Flash cars, jewellery, swimming pools. We can't stand show-offs, so fireworks displays would be another nice touch. They make us look like grateful peasants." "Sounds a fair start," said the client.

"But can we do worse?"

"Sure. Try big and fat. Make him a double cheeseburger buffoon who'd pay someone to mow his lawns. And give him some dodgy background.

Perhaps he's been at the wrong end of the camera on Best of Fair Go. Then to cap it all off, we make him a foreigner." "You mean an Aussie?"

"No, you can go too far. A German with a Kamp Kommandant accent would do the trick." As the client turned purple, you could slice the silence with a four by two.

"Are you totally mad?" he raged. "I ask for a bloke for Kiwis to hate, and you bozos give me Kim Dotcom. He's a hero, not a villain."

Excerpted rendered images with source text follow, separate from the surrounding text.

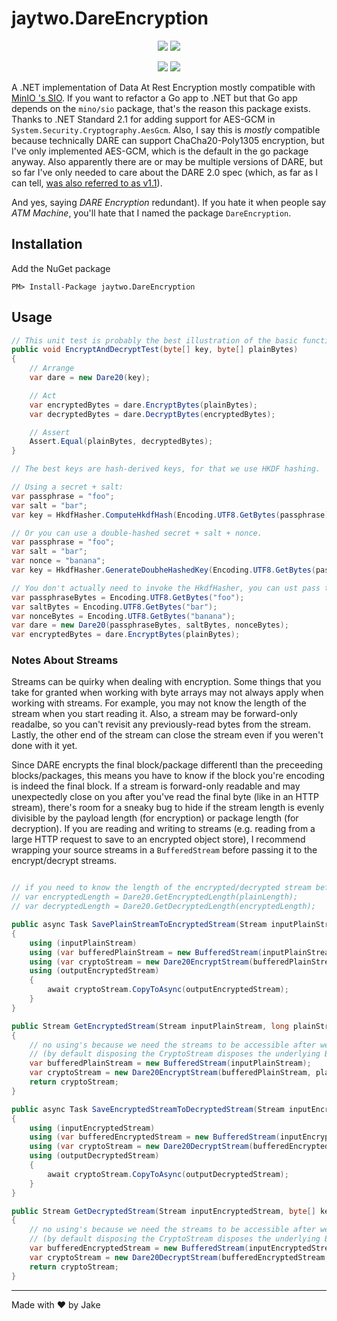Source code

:# jaytwo.DareEncryption

<p align="center">
  <a href="https://jenkins.jaytwo.com/job/jaytwo.DareEncryption/job/main/" alt="Build Status (main)">
    <img src="https://jenkins.jaytwo.com/buildStatus/icon?job=jaytwo.DareEncryption%2Fmain&subject=build%20(main)" /></a>
  <a href="https://jenkins.jaytwo.com/job/jaytwo.DareEncryption/job/develop/" alt="Build Status (develop)">
    <img src="https://jenkins.jaytwo.com/buildStatus/icon?job=jaytwo.DareEncryption%2Fdevelop&subject=build%20(develop)" /></a>
</p>

<p align="center">
  <a href="https://www.nuget.org/packages/jaytwo.DareEncryption/" alt="NuGet Package jaytwo.DareEncryption">
    <img src="https://img.shields.io/nuget/v/jaytwo.DareEncryption.svg?logo=nuget&label=jaytwo.DareEncryption" /></a>
  <a href="https://www.nuget.org/packages/jaytwo.DareEncryption/" alt="NuGet Package jaytwo.DareEncryption (beta)">
    <img src="https://img.shields.io/nuget/vpre/jaytwo.DareEncryption.svg?logo=nuget&label=jaytwo.DareEncryption" /></a>
</p>

A .NET implementation of Data At Rest Encryption mostly compatible with [MinIO 's SIO](https://github.com/minio/sio).  If you want to refactor a Go app to
.NET but that Go app depends on the `mino/sio` package, that's the reason this package exists. Thanks to .NET Standard 2.1 for adding support for AES-GCM
in `System.Security.Cryptography.AesGcm`.  Also, I say this is _mostly_ compatible because technically DARE can support ChaCha20-Poly1305 encryption, but I've
only implemented AES-GCM, which is the default in the go package anyway.  Also apparently there are or may be multiple versions of DARE, but so far I've only
needed to care about the DARE 2.0 spec (which, as far as I can tell, [was also referred to as v1.1](https://github.com/minio/sio/issues/16)).

And yes, saying _DARE Encryption_ redundant).  If you hate it when people say _ATM Machine_, you'll hate that I named the package `DareEncryption`.

## Installation

Add the NuGet package

```
PM> Install-Package jaytwo.DareEncryption
```

## Usage

```csharp
// This unit test is probably the best illustration of the basic functionality:
public void EncryptAndDecryptTest(byte[] key, byte[] plainBytes)
{
    // Arrange
    var dare = new Dare20(key);

    // Act
    var encryptedBytes = dare.EncryptBytes(plainBytes);
    var decryptedBytes = dare.DecryptBytes(encryptedBytes);

    // Assert
    Assert.Equal(plainBytes, decryptedBytes);
}

// The best keys are hash-derived keys, for that we use HKDF hashing.

// Using a secret + salt:
var passphrase = "foo";
var salt = "bar";
var key = HkdfHasher.ComputeHkdfHash(Encoding.UTF8.GetBytes(passphrase), Encoding.UTF8.GetBytes(salt));

// Or you can use a double-hashed secret + salt + nonce.
var passphrase = "foo";
var salt = "bar";
var nonce = "banana";
var key = HkdfHasher.GenerateDoubheHashedKey(Encoding.UTF8.GetBytes(passphrase), Encoding.UTF8.GetBytes(salt), Encoding.UTF8.GetBytes(nonce));

// You don't actually need to invoke the HkdfHasher, you can ust pass them into the constructors of the Dare20, Dare20EncryptStream, or Dare20DecryptStream.
var passphraseBytes = Encoding.UTF8.GetBytes("foo");
var saltBytes = Encoding.UTF8.GetBytes("bar");
var nonceBytes = Encoding.UTF8.GetBytes("banana");
var dare = new Dare20(passphraseBytes, saltBytes, nonceBytes);
var encryptedBytes = dare.EncryptBytes(plainBytes);
```

### Notes About Streams

Streams can be quirky when dealing with encryption.  Some things that you take for granted when working with byte arrays may not always apply
when working with streams.  For example, you may not know the length of the stream when you start reading it.  Also, a stream may be forward-only
readalbe, so you can't revisit any previously-read bytes from the stream.  Lastly, the other end of the stream can close the stream even if you
weren't done with it yet.

Since DARE encrypts the final block/package differentl than the preceeding blocks/packages, this means you have to know if the block you're encoding
is indeed the final block.  If a stream is forward-only readable and may unexpectedly close on you after you've read the final byte (like in an HTTP
stream), there's room for a sneaky bug to hide if the stream length is evenly divisible by the payload length (for encryption) or package length (for
decryption).  If you are reading and writing to streams (e.g. reading from a large HTTP request to save to an encrypted object store), I recommend
wrapping your source streams in a `BufferedStream` before passing it to the encrypt/decrypt streams.

```csharp

// if you need to know the length of the encrypted/decrypted stream before encrypting/decrypting the data:
// var encryptedLength = Dare20.GetEncryptedLength(plainLength);
// var decryptedLength = Dare20.GetDecryptedLength(encryptedLength);

public async Task SavePlainStreamToEncryptedStream(Stream inputPlainStream, long plainStreamLength, byte[] key, Stream outputEncryptedStream)
{
    using (inputPlainStream)
    using (var bufferedPlainStream = new BufferedStream(inputPlainStream))
    using (var cryptoStream = new Dare20EncryptStream(bufferedPlainStream, plainStreamLength, key, CryptoStreamMode.Read))
    using (outputEncryptedStream)
    {
        await cryptoStream.CopyToAsync(outputEncryptedStream);
    }
}

public Stream GetEncryptedStream(Stream inputPlainStream, long plainStreamLength, byte[] key)
{
    // no using's because we need the streams to be accessible after we return the cryptoStream
    // (by default disposing the CryptoStream disposes the underlying BufferedStream, and disposing the BufferedStream disposes the underlying input Stream)
    var bufferedPlainStream = new BufferedStream(inputPlainStream);
    var cryptoStream = new Dare20EncryptStream(bufferedPlainStream, plainStreamLength, key, CryptoStreamMode.Read);
    return cryptoStream;
}

public async Task SaveEncryptedStreamToDecryptedStream(Stream inputEncryptedStream, byte[] key, Stream outputDecryptedStream)
{
    using (inputEncryptedStream)
    using (var bufferedEncryptedStream = new BufferedStream(inputEncryptedStream))
    using (var cryptoStream = new Dare20DecryptStream(bufferedEncryptedStream, key, CryptoStreamMode.Read))
    using (outputDecryptedStream)
    {
        await cryptoStream.CopyToAsync(outputDecryptedStream);
    }
}

public Stream GetDecryptedStream(Stream inputEncryptedStream, byte[] key)
{
    // no using's because we need the streams to be accessible after we return the cryptoStream
    // (by default disposing the CryptoStream disposes the underlying BufferedStream, and disposing the BufferedStream disposes the underlying input Stream)
    var bufferedEncryptedStream = new BufferedStream(inputEncryptedStream);
    var cryptoStream = new Dare20DecryptStream(bufferedEncryptedStream, key, CryptoStreamMode.Read);
    return cryptoStream;
}
```

---

Made with &hearts; by Jake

I apologise for being the seventh columnist you've read marvelling over the Kim Dotcom saga. But he's irresistible - a Goldfinger turned into put-upon victim by an obfuscating government, by FBI-licking police, stumblebum spooks, and John Banks, the "mate" who pocketed his money then gave him the flick.

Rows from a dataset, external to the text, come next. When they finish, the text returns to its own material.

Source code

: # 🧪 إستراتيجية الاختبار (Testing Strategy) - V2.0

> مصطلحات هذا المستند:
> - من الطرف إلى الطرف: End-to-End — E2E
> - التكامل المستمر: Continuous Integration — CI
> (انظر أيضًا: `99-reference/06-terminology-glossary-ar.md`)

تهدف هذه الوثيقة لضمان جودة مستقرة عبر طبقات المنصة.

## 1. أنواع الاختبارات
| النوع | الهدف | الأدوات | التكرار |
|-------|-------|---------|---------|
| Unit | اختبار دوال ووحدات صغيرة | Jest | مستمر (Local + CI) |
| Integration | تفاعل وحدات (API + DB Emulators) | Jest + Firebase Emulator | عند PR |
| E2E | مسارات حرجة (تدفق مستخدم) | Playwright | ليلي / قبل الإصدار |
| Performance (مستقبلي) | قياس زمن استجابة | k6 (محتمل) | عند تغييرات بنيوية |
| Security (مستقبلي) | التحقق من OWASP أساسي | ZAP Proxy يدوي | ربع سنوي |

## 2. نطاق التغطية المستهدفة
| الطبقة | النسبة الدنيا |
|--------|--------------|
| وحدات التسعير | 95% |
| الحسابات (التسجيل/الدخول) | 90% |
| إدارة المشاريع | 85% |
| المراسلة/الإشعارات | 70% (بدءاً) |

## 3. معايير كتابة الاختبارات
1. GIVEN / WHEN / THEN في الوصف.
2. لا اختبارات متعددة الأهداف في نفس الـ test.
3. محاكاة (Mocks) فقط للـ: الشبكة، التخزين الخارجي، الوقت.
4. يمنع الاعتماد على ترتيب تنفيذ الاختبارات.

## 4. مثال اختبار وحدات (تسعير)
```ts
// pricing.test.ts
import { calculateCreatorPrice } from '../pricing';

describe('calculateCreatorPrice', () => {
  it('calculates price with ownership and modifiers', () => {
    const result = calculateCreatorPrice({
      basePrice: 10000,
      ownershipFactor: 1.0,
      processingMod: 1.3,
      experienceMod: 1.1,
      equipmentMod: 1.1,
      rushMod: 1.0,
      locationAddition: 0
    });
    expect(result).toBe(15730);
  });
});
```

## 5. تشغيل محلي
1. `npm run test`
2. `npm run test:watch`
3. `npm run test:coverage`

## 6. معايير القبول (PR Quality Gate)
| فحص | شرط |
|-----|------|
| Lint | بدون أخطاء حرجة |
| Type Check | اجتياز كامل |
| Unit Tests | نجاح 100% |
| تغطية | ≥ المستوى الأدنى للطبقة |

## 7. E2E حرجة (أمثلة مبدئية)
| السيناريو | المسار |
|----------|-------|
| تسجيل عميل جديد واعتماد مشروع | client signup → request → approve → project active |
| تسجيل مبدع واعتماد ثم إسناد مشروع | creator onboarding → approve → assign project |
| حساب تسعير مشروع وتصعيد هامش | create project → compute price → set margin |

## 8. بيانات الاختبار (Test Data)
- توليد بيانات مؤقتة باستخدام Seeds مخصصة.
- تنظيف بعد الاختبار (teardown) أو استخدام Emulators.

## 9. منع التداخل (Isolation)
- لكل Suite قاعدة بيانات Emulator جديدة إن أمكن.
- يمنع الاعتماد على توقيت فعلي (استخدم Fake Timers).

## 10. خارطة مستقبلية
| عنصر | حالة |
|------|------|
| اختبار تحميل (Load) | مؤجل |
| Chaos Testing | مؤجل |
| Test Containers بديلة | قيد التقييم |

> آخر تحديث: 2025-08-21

It's an inglorious achievement. Was this all our own work, or is there some part of Mr Dotcom that, size aside, is actually heroic?

The FBI saw no Knight of the Internet. They shut down his Megaupload file storage company with all the delicacy of a raid on a Colombian drug dealer. Their indictment's detail reads convincingly, but then, most indictments do. While the Mega crew weren't there to sell bibles, this was a significant business entitled to be heard in court before being summarily ruined.

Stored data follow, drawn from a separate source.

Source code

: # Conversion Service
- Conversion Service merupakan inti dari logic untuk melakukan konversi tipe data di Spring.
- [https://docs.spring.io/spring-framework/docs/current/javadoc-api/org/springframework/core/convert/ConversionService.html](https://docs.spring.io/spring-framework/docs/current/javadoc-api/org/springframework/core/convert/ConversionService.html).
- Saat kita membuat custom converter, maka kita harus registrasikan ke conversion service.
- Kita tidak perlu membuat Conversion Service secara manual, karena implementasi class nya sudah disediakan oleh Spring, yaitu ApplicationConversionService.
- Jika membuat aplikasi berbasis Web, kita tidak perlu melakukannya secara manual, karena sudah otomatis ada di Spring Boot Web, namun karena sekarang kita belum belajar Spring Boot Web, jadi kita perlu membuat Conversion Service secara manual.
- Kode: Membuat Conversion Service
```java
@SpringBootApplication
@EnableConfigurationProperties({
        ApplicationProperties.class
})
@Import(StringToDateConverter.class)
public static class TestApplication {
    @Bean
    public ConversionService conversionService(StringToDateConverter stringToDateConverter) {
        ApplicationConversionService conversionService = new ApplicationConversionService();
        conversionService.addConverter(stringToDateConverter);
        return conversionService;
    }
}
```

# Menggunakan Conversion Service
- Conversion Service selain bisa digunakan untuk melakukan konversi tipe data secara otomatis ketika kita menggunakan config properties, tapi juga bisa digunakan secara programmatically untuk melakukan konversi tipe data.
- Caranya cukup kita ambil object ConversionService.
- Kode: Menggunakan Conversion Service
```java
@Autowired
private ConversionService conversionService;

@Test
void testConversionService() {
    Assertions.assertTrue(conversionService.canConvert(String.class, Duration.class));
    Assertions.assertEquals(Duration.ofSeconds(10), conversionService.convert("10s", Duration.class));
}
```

Kim Dotcom is the second of two "cybercriminal" folk heroes US posses seek overseas: Wikileaks' Julian Assange, for spilling the secrets of Washington, and Dotcom for allegedly pickpocketing Hollywood, the soul of the American dream.

Both Assange and Dotcom rose to fame as boy hackers. Two decades ago in Melbourne, Assange proved he could pull down the pants of the American military's systems. From Germany, Dotcom performed similar down-trews on Nasa and The Pentagon.

Dotcom's judge described his hacking as "youthful foolishness." The beak who rapped Assange's knuckles said the lad was not malicious, just intellectually inquisitive. Hmm. Spare the rod?

Psych profiles of hackers reveal brainy misfits who believe themselves Michelangelos of the keyboard. They lack interpersonal skills and confidence, and get back at the world via computer sabotage. Hackers long to impress.

Assange does his St Robin Hood act by stealing secrets from the powerful to tell to the poor. Dotcom, rather differently, appears to have been mounting an attempt on the Guinness record for bad taste.

Leaks from Assange's own organisation hint at a highly unpleasant young man, who now risks being remembered as a banana republic refugee from rape charges. For all that, one would presume Assange's achievements earn him more in the sympathy stakes than Kim Dotcom, but this may not now be so.

The Dotcom saga has more cockups than a roll call of roosters. Plus malice, toadying, shiftiness, deceit, and buck-passing, So does anything remotely good emerge from this sorry tale?

Well, actually, yes - emphatically yes. When we take a figure as stunningly unKiwi as Kim Dotcom into our public sympathy, we show that the New Zealander's belief in a fair go for everyone, repeat everyone, is not just our own back-patting national myth, it is real. When stuck to, it's a fine principle which will never cause harm, especially at times our authorities forget it.